‘Twenty is plenty’ say the passive-aggressive road signs as you drive very slowly through 20mph zones all over Britain. The slogan is accompanied by a cartoon drawing of a snail. Then you get a frowny-frowny-frowny electronic sign and you slow from 25 to 20 to make it turn into a smiley face. That’s how we’ve been softened up: with a cocktail of the sanctimonious and the kindergarten.

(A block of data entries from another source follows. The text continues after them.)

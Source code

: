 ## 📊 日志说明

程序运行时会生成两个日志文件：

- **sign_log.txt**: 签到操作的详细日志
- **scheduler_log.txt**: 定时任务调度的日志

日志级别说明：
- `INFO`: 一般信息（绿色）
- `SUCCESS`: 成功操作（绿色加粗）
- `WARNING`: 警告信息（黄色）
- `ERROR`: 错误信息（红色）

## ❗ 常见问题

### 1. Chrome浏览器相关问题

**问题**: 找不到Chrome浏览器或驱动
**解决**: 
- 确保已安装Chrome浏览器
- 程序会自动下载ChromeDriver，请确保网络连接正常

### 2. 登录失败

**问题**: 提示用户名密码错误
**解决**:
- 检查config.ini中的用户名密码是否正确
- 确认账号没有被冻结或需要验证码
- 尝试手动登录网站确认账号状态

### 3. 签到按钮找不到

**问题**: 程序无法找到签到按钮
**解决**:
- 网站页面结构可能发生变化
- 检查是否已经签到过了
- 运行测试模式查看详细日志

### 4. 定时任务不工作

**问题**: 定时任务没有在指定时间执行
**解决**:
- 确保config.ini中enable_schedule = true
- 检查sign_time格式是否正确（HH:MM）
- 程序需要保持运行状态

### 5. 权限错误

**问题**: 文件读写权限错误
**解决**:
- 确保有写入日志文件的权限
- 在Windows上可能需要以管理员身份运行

As I crawl along the empty dual carriageway of Park Lane late in the evening, where the speed limit has been reduced from its previous 40mph to the now blanket central-London limit of 20, I hiss: ‘No, twenty is not plenty. Twenty is lente.’ It feels ludicrously slow: the trundle of a Dinky car, and an affront to common sense. This week’s 20mph go-slows on motorways to protest against fuel duty show that what we’re now being forced to do on our urban streets is regarded as a case of civil disobedience if we do it on the motorways or A roads.

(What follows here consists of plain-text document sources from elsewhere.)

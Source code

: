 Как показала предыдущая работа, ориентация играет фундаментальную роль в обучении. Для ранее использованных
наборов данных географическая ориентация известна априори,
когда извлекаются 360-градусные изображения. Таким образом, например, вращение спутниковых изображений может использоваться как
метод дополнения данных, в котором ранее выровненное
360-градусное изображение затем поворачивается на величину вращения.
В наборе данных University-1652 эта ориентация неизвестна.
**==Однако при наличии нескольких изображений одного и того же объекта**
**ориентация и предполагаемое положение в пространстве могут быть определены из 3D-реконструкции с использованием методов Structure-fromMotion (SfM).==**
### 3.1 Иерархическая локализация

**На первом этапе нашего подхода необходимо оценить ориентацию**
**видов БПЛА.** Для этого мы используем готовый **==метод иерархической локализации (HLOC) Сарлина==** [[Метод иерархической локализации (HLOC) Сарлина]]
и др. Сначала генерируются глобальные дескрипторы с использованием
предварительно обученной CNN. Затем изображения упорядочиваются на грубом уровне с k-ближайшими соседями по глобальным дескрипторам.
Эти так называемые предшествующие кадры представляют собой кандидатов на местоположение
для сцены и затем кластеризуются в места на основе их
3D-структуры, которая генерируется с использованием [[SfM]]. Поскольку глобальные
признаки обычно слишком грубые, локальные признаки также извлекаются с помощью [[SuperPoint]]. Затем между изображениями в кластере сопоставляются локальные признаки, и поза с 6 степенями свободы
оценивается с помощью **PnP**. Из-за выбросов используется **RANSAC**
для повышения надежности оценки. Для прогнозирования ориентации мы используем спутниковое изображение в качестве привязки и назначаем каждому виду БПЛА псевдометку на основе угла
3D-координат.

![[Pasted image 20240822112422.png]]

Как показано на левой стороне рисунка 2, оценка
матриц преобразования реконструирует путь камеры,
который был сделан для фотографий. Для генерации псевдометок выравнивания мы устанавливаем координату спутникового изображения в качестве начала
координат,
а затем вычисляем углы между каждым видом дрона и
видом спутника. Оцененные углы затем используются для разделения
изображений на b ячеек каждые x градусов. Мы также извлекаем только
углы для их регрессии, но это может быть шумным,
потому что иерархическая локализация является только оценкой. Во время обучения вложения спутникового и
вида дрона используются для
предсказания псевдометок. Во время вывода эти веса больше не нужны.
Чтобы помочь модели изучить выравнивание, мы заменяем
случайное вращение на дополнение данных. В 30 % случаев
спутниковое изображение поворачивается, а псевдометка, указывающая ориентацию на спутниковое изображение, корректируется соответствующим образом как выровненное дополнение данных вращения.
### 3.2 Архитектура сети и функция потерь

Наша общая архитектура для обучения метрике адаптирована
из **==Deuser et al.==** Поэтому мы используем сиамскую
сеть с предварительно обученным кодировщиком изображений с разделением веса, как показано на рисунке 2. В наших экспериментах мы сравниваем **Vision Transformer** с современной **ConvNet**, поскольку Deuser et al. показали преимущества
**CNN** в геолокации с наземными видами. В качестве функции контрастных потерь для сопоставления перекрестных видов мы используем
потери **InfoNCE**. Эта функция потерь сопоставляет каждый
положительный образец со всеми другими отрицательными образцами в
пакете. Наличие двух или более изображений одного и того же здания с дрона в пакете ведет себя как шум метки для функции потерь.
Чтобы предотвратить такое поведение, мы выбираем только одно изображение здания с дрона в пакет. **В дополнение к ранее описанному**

I travel round London on the back of my husband’s Vespa, and I can tell you all the fun has gone out of it
Am I really saving a pedestrian’s life by going at 20mph down Park Lane? There are no pedestrians. I can understand the 20mph rule in a shopping street or on a residential road. But on a thoroughfare it feels crazy. To keep to this counter-intuitive speed, you need to keep your eye constantly on the speedometer, which is dangerous in itself.

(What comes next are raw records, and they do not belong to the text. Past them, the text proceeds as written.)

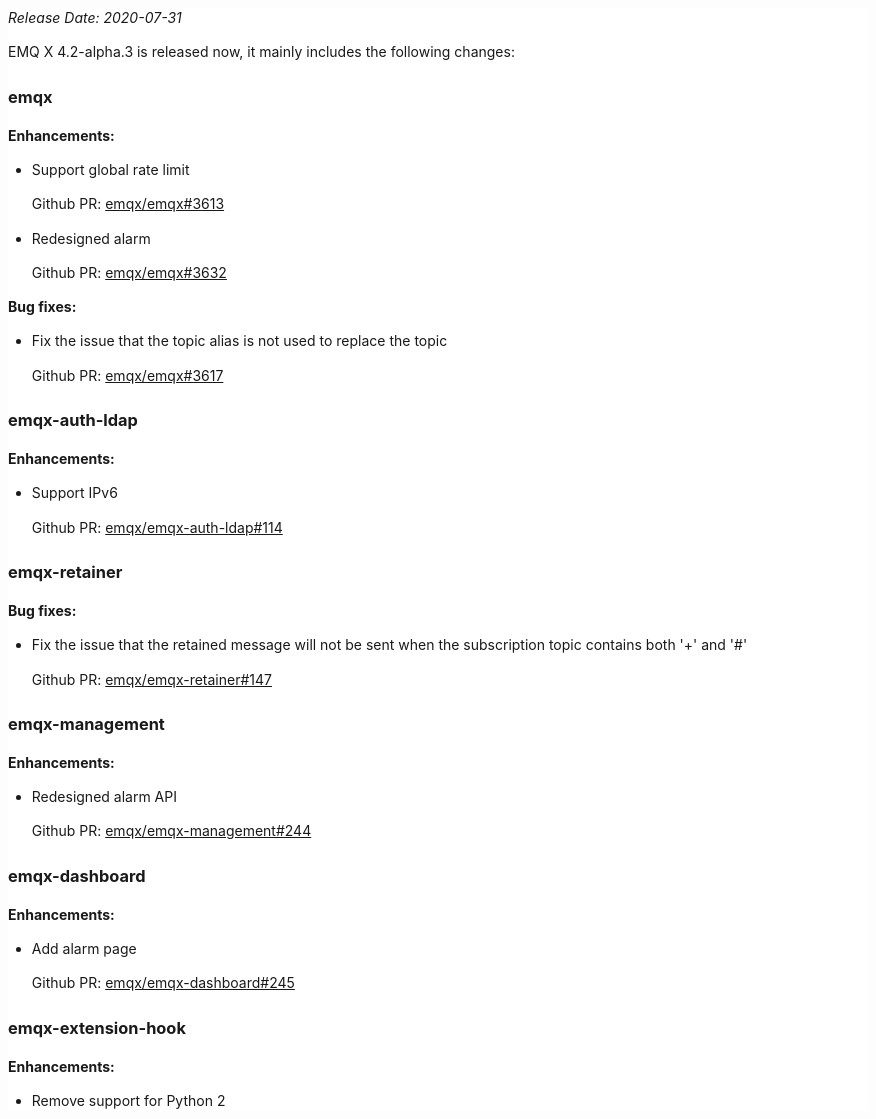 *Release Date: 2020-07-31*

EMQ X 4.2-alpha.3 is released now, it mainly includes the following changes:

### emqx

**Enhancements:**

- Support global rate limit

  Github PR: [emqx/emqx#3613](https://github.com/emqx/emqx/pull/3613)

- Redesigned alarm

  Github PR: [emqx/emqx#3632](https://github.com/emqx/emqx/pull/3632)

**Bug fixes:**

- Fix the issue that the topic alias is not used to replace the topic

  Github PR: [emqx/emqx#3617](https://github.com/emqx/emqx/pull/3617)

### emqx-auth-ldap

**Enhancements:**

- Support IPv6

  Github PR: [emqx/emqx-auth-ldap#114](https://github.com/emqx/emqx-auth-ldap/pull/114)

### emqx-retainer

**Bug fixes:**

- Fix the issue that the retained message will not be sent when the subscription topic contains both '+' and '#' 

  Github PR: [emqx/emqx-retainer#147](https://github.com/emqx/emqx-retainer/pull/147)

### emqx-management

**Enhancements:**

- Redesigned alarm API

  Github PR: [emqx/emqx-management#244](https://github.com/emqx/emqx-management/pull/244)

### emqx-dashboard

**Enhancements:**

- Add alarm page

  Github PR: [emqx/emqx-dashboard#245](https://github.com/emqx/emqx-dashboard/pull/245)

### emqx-extension-hook

**Enhancements:**

- Remove support for Python 2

‘You can’t really mean 20, can you?’ I thought at first, when the rollout of the 20mph rule spread across urban areas and I got stuck behind some annoying person actually obeying the rule. The police have since shown us they certainly do mean it. Twenty-six million of us now live in a 20mph zone, and nearly everyone I know – upright, law-abiding citizens who obediently wore masks and kept to the Rule of Not Visiting Granny – have since been clobbered by fines for driving at 26mph.